### ACTIVITY
Among the entries below, find every line that has "href" and pull it out.

Entries taken from a collection
.....

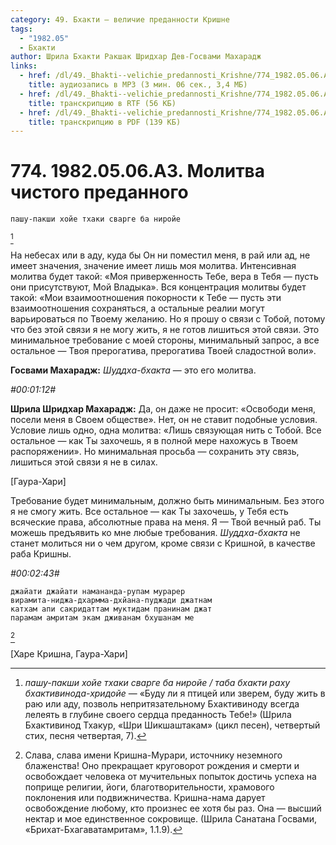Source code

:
 ```yaml
---
category: 49. Бхакти — величие преданности Кришне
tags:
  - "1982.05"
  - Бхакти
author: Шрила Бхакти Ракшак Шридхар Дев-Госвами Махарадж
links:
  - href: /dl/49._Bhakti--velichie_predannosti_Krishne/774_1982.05.06.A3_SridharMj_Molitva_chistogo_predannogo.mp3
    title: аудиозапись в MP3 (3 мин. 06 сек., 3,4 МБ)
  - href: /dl/49._Bhakti--velichie_predannosti_Krishne/774_1982.05.06.A3_SridharMj_Molitva_chistogo_predannogo.rtf
    title: транскрипцию в RTF (56 КБ)
  - href: /dl/49._Bhakti--velichie_predannosti_Krishne/774_1982.05.06.A3_SridharMj_Molitva_chistogo_predannogo.pdf
    title: транскрипцию в PDF (139 КБ)
---
```


# 774. 1982.05.06.A3. Молитва чистого преданного

    пашу-пакши хойе тхаки сварге ба ниройе
[^_ftn1]

На небесах или в аду, куда бы Он ни поместил меня, в рай или ад, не имеет значения, значение имеет лишь моя молитва. Интенсивная молитва будет такой: «Моя приверженность Тебе, вера в Тебя — пусть они присутствуют, Мой Владыка». Вся концентрация молитвы будет такой: «Мои взаимоотношения покорности к Тебе — пусть эти взаимоотношения сохраняться, а остальные реалии могут варьироваться по Твоему желанию. Но я прошу о связи с Тобой, потому что без этой связи я не могу жить, я не готов лишиться этой связи. Это минимальное требование с моей стороны, минимальный запрос, а все остальное — Твоя прерогатива, прерогатива Твоей сладостной воли».

**Госвами Махарадж:** *Шуддха-бхакта* — это его молитва.

*#00:01:12#*

**Шрила Шридхар Махарадж:** Да, он даже не просит: «Освободи меня, посели меня в Своем обществе». Нет, он не ставит подобные условия. Условие лишь одно, одна молитва: «Лишь связующая нить с Тобой. Все остальное — как Ты захочешь, я в полной мере нахожусь в Твоем распоряжении». Но минимальная просьба — сохранить эту связь, лишиться этой связи я не в силах.

[Гаура-Хари]

Требование будет минимальным, должно быть минимальным. Без этого я не смогу жить. Все остальное — как Ты захочешь, у Тебя есть всяческие права, абсолютные права на меня. Я — Твой вечный раб. Ты можешь предъявить ко мне любые требования. *Шуддха-бхакта* не станет молиться ни о чем другом, кроме связи с Кришной, в качестве раба Кришны.

*#00:02:43#*

    джайати джайати намананда-рупам мурарер
    вирамита-ниджа-дхармма-дхйана-пуджади джатнам
    катхам апи сакридаттам муктидам пранинам джат
    парамам амритам экам дживанам бхушанам ме
[^_ftn2]

[Харе Кришна, Гаура-Хари]



[^_ftn1]: *пашу-пакши хойе тхаки сварге ба ниройе / таба бхакти раху бхактивинода-хридойе* — «Буду ли я птицей или зверем, буду жить в раю или аду, позволь непритязательному Бхактивиноду всегда лелеять в глубине своего сердца преданность Тебе!» (Шрила Бхактивинод Тхакур, «Шри Шикшаштакам» (цикл песен), четвертый стих, песня четвертая, 7).

[^_ftn2]: Слава, слава имени Кришна-Мурари, источнику неземного блаженства! Оно прекращает круговорот рождения и смерти и освобождает человека от мучительных попыток достичь успеха на поприще религии, йоги, благотворительности, храмового поклонения или подвижничества. Кришна-нама дарует освобождение любому, кто произнес ее хотя бы раз. Она — высший нектар и мое единственное сокровище. (Шрила Санатана Госвами, «Брихат-Бхагаватамритам», 1.1.9).

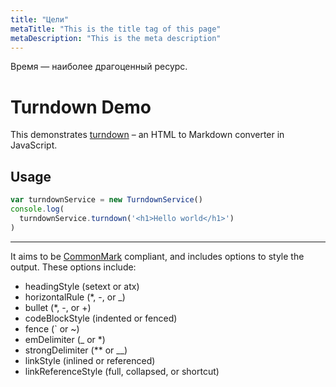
 ```yaml
---
title: "Цели"
metaTitle: "This is the title tag of this page"
metaDescription: "This is the meta description"
---
```


Время — наиболее драгоценный ресурс.

# Turndown Demo

This demonstrates [turndown](https://github.com/domchristie/turndown) – an HTML to Markdown converter in JavaScript.

## Usage

```js
var turndownService = new TurndownService()
console.log(
  turndownService.turndown('<h1>Hello world</h1>')
)
```

- - -

It aims to be [CommonMark](http://commonmark.org/) compliant, and includes options to style the output. These options include:

-   headingStyle (setext or atx)
-   horizontalRule (\*, -, or \_)
-   bullet (\*, -, or +)
-   codeBlockStyle (indented or fenced)
-   fence (\` or ~)
-   emDelimiter (\_ or \*)
-   strongDelimiter (\*\* or \_\_)
-   linkStyle (inlined or referenced)
-   linkReferenceStyle (full, collapsed, or shortcut)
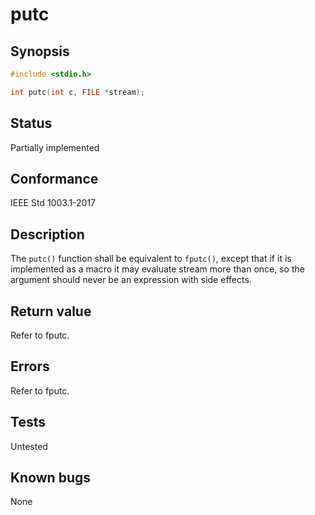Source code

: # putc

## Synopsis

```c
#include <stdio.h>

int putc(int c, FILE *stream);
```

## Status

Partially implemented

## Conformance

IEEE Std 1003.1-2017

## Description

The `putc()` function shall be equivalent to `fputc()`, except that if it is implemented as a macro it may evaluate
stream more than once, so the argument should never be an expression with side effects.

## Return value

Refer to fputc.

## Errors

Refer to fputc.

## Tests

Untested

## Known bugs

None
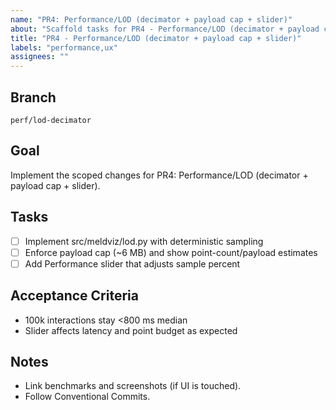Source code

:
 ```yaml
---
name: "PR4: Performance/LOD (decimator + payload cap + slider)"
about: "Scaffold tasks for PR4 - Performance/LOD (decimator + payload cap + slider)"
title: "PR4 - Performance/LOD (decimator + payload cap + slider)"
labels: "performance,ux"
assignees: ""
---
```


## Branch
`perf/lod-decimator`

## Goal
Implement the scoped changes for PR4: Performance/LOD (decimator + payload cap + slider).

## Tasks
- [ ] Implement src/meldviz/lod.py with deterministic sampling
- [ ] Enforce payload cap (~6 MB) and show point-count/payload estimates
- [ ] Add Performance slider that adjusts sample percent

## Acceptance Criteria
- 100k interactions stay <800 ms median
- Slider affects latency and point budget as expected

## Notes
- Link benchmarks and screenshots (if UI is touched).
- Follow Conventional Commits.

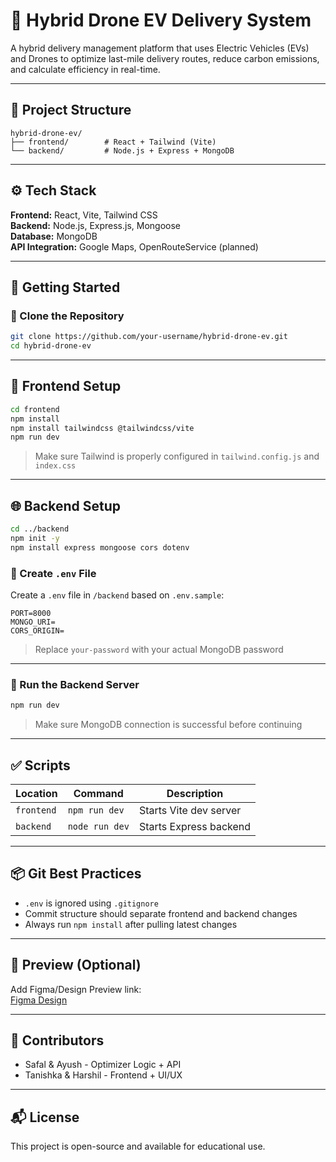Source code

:
# 🚀 Hybrid Drone EV Delivery System

A hybrid delivery management platform that uses Electric Vehicles (EVs) and Drones to optimize last-mile delivery routes, reduce carbon emissions, and calculate efficiency in real-time.

---

## 📁 Project Structure

```
hybrid-drone-ev/
├── frontend/        # React + Tailwind (Vite)
└── backend/         # Node.js + Express + MongoDB
```

---

## ⚙️ Tech Stack

**Frontend:** React, Vite, Tailwind CSS  
**Backend:** Node.js, Express.js, Mongoose  
**Database:** MongoDB  
**API Integration:** Google Maps, OpenRouteService (planned)

---

## 🚀 Getting Started

### 🔧 Clone the Repository

```bash
git clone https://github.com/your-username/hybrid-drone-ev.git
cd hybrid-drone-ev
```

---

## 🔮 Frontend Setup

```bash
cd frontend
npm install
npm install tailwindcss @tailwindcss/vite
npm run dev
```

> Make sure Tailwind is properly configured in `tailwind.config.js` and `index.css`

---

## 🌐 Backend Setup

```bash
cd ../backend
npm init -y
npm install express mongoose cors dotenv
```

### 📄 Create `.env` File

Create a `.env` file in `/backend` based on `.env.sample`:

```
PORT=8000
MONGO_URI=
CORS_ORIGIN=
```

> Replace `your-password` with your actual MongoDB password

---

### 🔁 Run the Backend Server

```bash
npm run dev
```

> Make sure MongoDB connection is successful before continuing

---

## ✅ Scripts

| Location  | Command       | Description                   |
|-----------|----------------|-------------------------------|
| `frontend` | `npm run dev`  | Starts Vite dev server        |
| `backend`  | `node run dev`  | Starts Express backend        |

---

## 📦 Git Best Practices

- `.env` is ignored using `.gitignore`
- Commit structure should separate frontend and backend changes
- Always run `npm install` after pulling latest changes

---

## 📸 Preview (Optional)

Add Figma/Design Preview link:  
[Figma Design](https://www.figma.com/design/gZnWW6CSJ91qvq0y7tPmSm/Untitled?node-id=0-1&p=f&t=IJUCLQRzIqN4bcZd-0)

---

## 🧠 Contributors

- Safal & Ayush - Optimizer Logic + API  
- Tanishka & Harshil - Frontend + UI/UX

---

## 📬 License

This project is open-source and available for educational use.
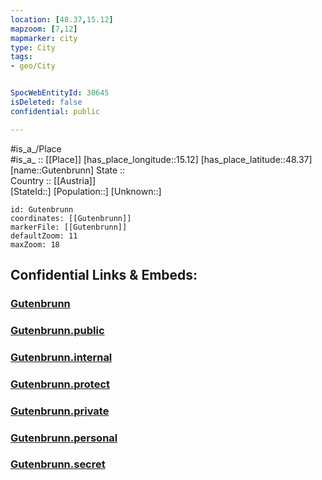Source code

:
 ```yaml
---
location: [48.37,15.12] 
mapzoom: [7,12] 
mapmarker: city 
type: City
tags:
- geo/City


SpocWebEntityId: 30645
isDeleted: false
confidential: public

---
```

#is_a_/Place  
#is_a_ :: [[Place]] 
[has_place_longitude::15.12] 
[has_place_latitude::48.37] 
[name::Gutenbrunn] 
State ::  
Country :: [[Austria]]  
[StateId::] 
[Population::] 
[Unknown::] 


```leaflet
id: Gutenbrunn
coordinates: [[Gutenbrunn]] 
markerFile: [[Gutenbrunn]] 
defaultZoom: 11 
maxZoom: 18
```


## Confidential Links & Embeds: 

### [Gutenbrunn](/_Standards/Earth/Continent/Europe/Europe~Central/Austria/Austrias_States/Niederösterreich/City/Gutenbrunn.md) 

### [Gutenbrunn.public](/_public/Earth/Continent/Europe/Europe~Central/Austria/Austrias_States/Niederösterreich/City/Gutenbrunn.public.md) 

### [Gutenbrunn.internal](/_internal/Earth/Continent/Europe/Europe~Central/Austria/Austrias_States/Niederösterreich/City/Gutenbrunn.internal.md) 

### [Gutenbrunn.protect](/_protect/Earth/Continent/Europe/Europe~Central/Austria/Austrias_States/Niederösterreich/City/Gutenbrunn.protect.md) 

### [Gutenbrunn.private](/_private/Earth/Continent/Europe/Europe~Central/Austria/Austrias_States/Niederösterreich/City/Gutenbrunn.private.md) 

### [Gutenbrunn.personal](/_personal/Earth/Continent/Europe/Europe~Central/Austria/Austrias_States/Niederösterreich/City/Gutenbrunn.personal.md) 

### [Gutenbrunn.secret](/_secret/Earth/Continent/Europe/Europe~Central/Austria/Austrias_States/Niederösterreich/City/Gutenbrunn.secret.md)

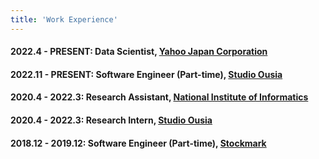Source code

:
 ```yaml
---
title: 'Work Experience'
---
```


#### **2022.4 - PRESENT**: Data Scientist, [Yahoo Japan Corporation](https://about.yahoo.co.jp/)

#### **2022.11 - PRESENT**: Software Engineer (Part-time), [Studio Ousia](https://www.ousia.jp/en/)

#### **2020.4 - 2022.3**: Research Assistant, [National Institute of Informatics](https://www.nii.ac.jp/en/)


#### **2020.4 - 2022.3**: Research Intern, [Studio Ousia](https://www.ousia.jp/en/)


#### **2018.12 - 2019.12**: Software Engineer (Part-time), [Stockmark](https://stockmark.co.jp/)
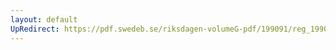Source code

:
 ```yaml
---
layout: default
UpRedirect: https://pdf.swedeb.se/riksdagen-volumeG-pdf/199091/reg_199091/reg_199091_0975.pdf
---
```

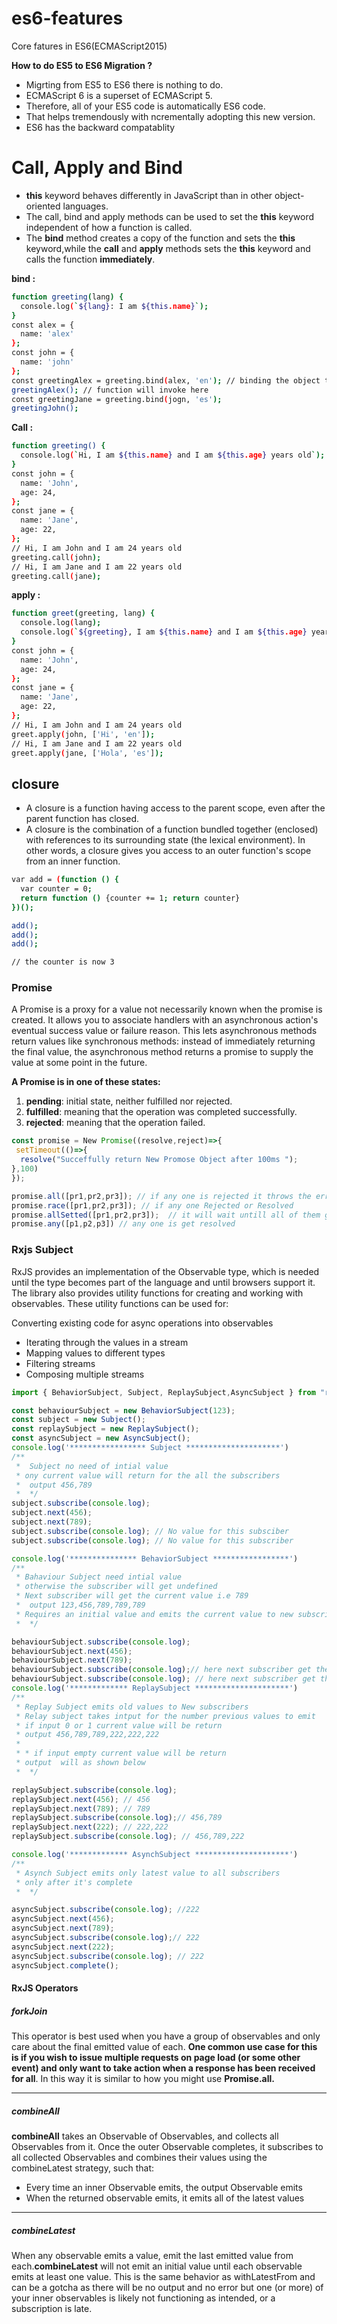 # es6-features
Core fatures in ES6(ECMAScript2015)


<b> How to do ES5 to ES6 Migration ? </b>

<ul>
	<li> Migrting from ES5 to ES6 there is nothing to do.
	<li> ECMAScript 6 is a superset of ECMAScript 5. 
	<li>Therefore, all of your ES5 code is automatically ES6 code. 
	<li>That helps tremendously with ncrementally adopting this new version. 
	<li> ES6 has the backward compatablity 
	</ul>
	
# Call, Apply and Bind

- <b>this</b> keyword behaves differently in JavaScript than in other object-oriented languages. 
- The call, bind and apply methods can be used to set the <b>this</b> keyword independent of how a function is called.
- The <b>bind</b> method creates a copy of the function and sets the <b>this</b> keyword,while the <b>call</b> and <b>apply</b> methods sets the <b>this</b> keyword and calls the function <b>immediately</b>.

<b>bind : </b>
```sh
function greeting(lang) {
  console.log(`${lang}: I am ${this.name}`);
}
const alex = {
  name: 'alex'
};
const john = {
  name: 'john'
};
const greetingAlex = greeting.bind(alex, 'en'); // binding the object to this context with extra parameter
greetingAlex(); // function will invoke here
const greetingJane = greeting.bind(jogn, 'es');
greetingJohn();

```
<b>Call : </b>
```sh
function greeting() {
  console.log(`Hi, I am ${this.name} and I am ${this.age} years old`);
}
const john = {
  name: 'John',
  age: 24,
};
const jane = {
  name: 'Jane',
  age: 22,
};
// Hi, I am John and I am 24 years old
greeting.call(john);
// Hi, I am Jane and I am 22 years old
greeting.call(jane);
```
<b>apply : </b>
```sh
function greet(greeting, lang) {
  console.log(lang);
  console.log(`${greeting}, I am ${this.name} and I am ${this.age} years old`);
}
const john = {
  name: 'John',
  age: 24,
};
const jane = {
  name: 'Jane',
  age: 22,
};
// Hi, I am John and I am 24 years old
greet.apply(john, ['Hi', 'en']);
// Hi, I am Jane and I am 22 years old
greet.apply(jane, ['Hola', 'es']);
```

## closure 
- A closure is a function having access to the parent scope, even after the parent function has closed.
- A closure is the combination of a function bundled together (enclosed) with references to its surrounding state (the lexical environment). In other words, a closure gives you access to an outer function's scope from an inner function.
```sh
var add = (function () {
  var counter = 0;
  return function () {counter += 1; return counter}
})();

add();
add();
add();

// the counter is now 3
```

### Promise
A Promise is a proxy for a value not necessarily known when the promise is created. It allows you to associate handlers with an asynchronous action's eventual success value or failure reason. This lets asynchronous methods return values like synchronous methods: instead of immediately returning the final value, the asynchronous method returns a promise to supply the value at some point in the future.

**A Promise is in one of these states:**

1. **pending**: initial state, neither fulfilled nor rejected.
2. **fulfilled**: meaning that the operation was completed successfully.
3. **rejected**: meaning that the operation failed.

```javascript
const promise = New Promise((resolve,reject)=>{
 setTimeout(()=>{
  resolve("Succeffully return New Promose Object after 100ms ");
},100)
});
```

```javascript
promise.all([pr1,pr2,pr3]); // if any one is rejected it throws the errors return a single Promise Object
promise.race([pr1,pr2,pr3]); // if any one Rejected or Resolved
promise.allSetted([pr1,pr2,pr3]);  // it will wait untill all of them get resloved/rejected
promise.any([p1,p2,p3]) // any one is get resolved
```
### Rxjs Subject
RxJS provides an implementation of the Observable type, which is needed until the type becomes part of the language and until browsers support it. The library also provides utility functions for creating and working with observables. These utility functions can be used for:

Converting existing code for async operations into observables
- Iterating through the values in a stream
- Mapping values to different types
- Filtering streams
- Composing multiple streams

```javascript
import { BehaviorSubject, Subject, ReplaySubject,AsyncSubject } from "rxjs";

const behaviourSubject = new BehaviorSubject(123);
const subject = new Subject();
const replaySubject = new ReplaySubject();
const asyncSubject = new AsyncSubject();
console.log('***************** Subject *********************')
/**
 *  Subject no need of intial value
 * ony current value will return for the all the subscribers
 *  output 456,789
 *  */  
subject.subscribe(console.log);
subject.next(456); 
subject.next(789);
subject.subscribe(console.log); // No value for this subsciber
subject.subscribe(console.log); // No value for this subscriber

console.log('*************** BehaviorSubject *****************')
/**
 * Bahaviour Subject need intial value
 * otherwise the subscriber will get undefined
 * Next subscriber will get the current value i.e 789
 *  output 123,456,789,789,789 
 * Requires an initial value and emits the current value to new subscribers
 *  */  

behaviourSubject.subscribe(console.log);
behaviourSubject.next(456); 
behaviourSubject.next(789);
behaviourSubject.subscribe(console.log);// here next subscriber get the current value i.e 789
behaviourSubject.subscribe(console.log); // here next subscriber get the current value i.e 789
console.log('************* ReplaySubject *********************')
/**
 * Replay Subject emits old values to New subscribers
 * Relay subject takes intput for the number previous values to emit
 * if input 0 or 1 current value will be return
 * output 456,789,789,222,222,222
 * 
 * * if input empty current value will be return
 * output  will as shown below
 *  */  

replaySubject.subscribe(console.log);
replaySubject.next(456); // 456
replaySubject.next(789); // 789
replaySubject.subscribe(console.log);// 456,789
replaySubject.next(222); // 222,222
replaySubject.subscribe(console.log); // 456,789,222

console.log('************* AsynchSubject *********************')
/**
 * Asynch Subject emits only latest value to all subscribers
 * only after it's complete
 *  */  

asyncSubject.subscribe(console.log); //222
asyncSubject.next(456); 
asyncSubject.next(789); 
asyncSubject.subscribe(console.log);// 222
asyncSubject.next(222); 
asyncSubject.subscribe(console.log); // 222
asyncSubject.complete();
```

####  RxJS Operators

##### forkJoin
This operator is best used when you have a group of observables and only care about the final emitted value of each. **One common use case for this is if you wish to issue multiple requests on page load (or some other event) and only want to take action when a response has been received for all**. In this way it is similar to how you might use **Promise.all.**

------------
 ##### combineAll
**combineAll** takes an Observable of Observables, and collects all Observables from it. Once the outer Observable completes, it subscribes to all collected Observables and combines their values using the combineLatest strategy, such that:
-  Every time an inner Observable emits, the output Observable emits
-  When the returned observable emits, it emits all of the latest values

------------
 ##### combineLatest
 When any observable emits a value, emit the last emitted value from each.**combineLatest** will not emit an initial value until each observable emits at least one value. This is the same behavior as withLatestFrom and can be a gotcha as there will be no output and no error but one (or more) of your inner observables is likely not functioning as intended, or a subscription is late.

.....

### RESULT FOR THIS TASK
  - href: /dl/49._Bhakti--velichie_predannosti_Krishne/774_1982.05.06.A3_SridharMj_Molitva_chistogo_predannogo.mp3
  - href: /dl/49._Bhakti--velichie_predannosti_Krishne/774_1982.05.06.A3_SridharMj_Molitva_chistogo_predannogo.rtf
  - href: /dl/49._Bhakti--velichie_predannosti_Krishne/774_1982.05.06.A3_SridharMj_Molitva_chistogo_predannogo.pdf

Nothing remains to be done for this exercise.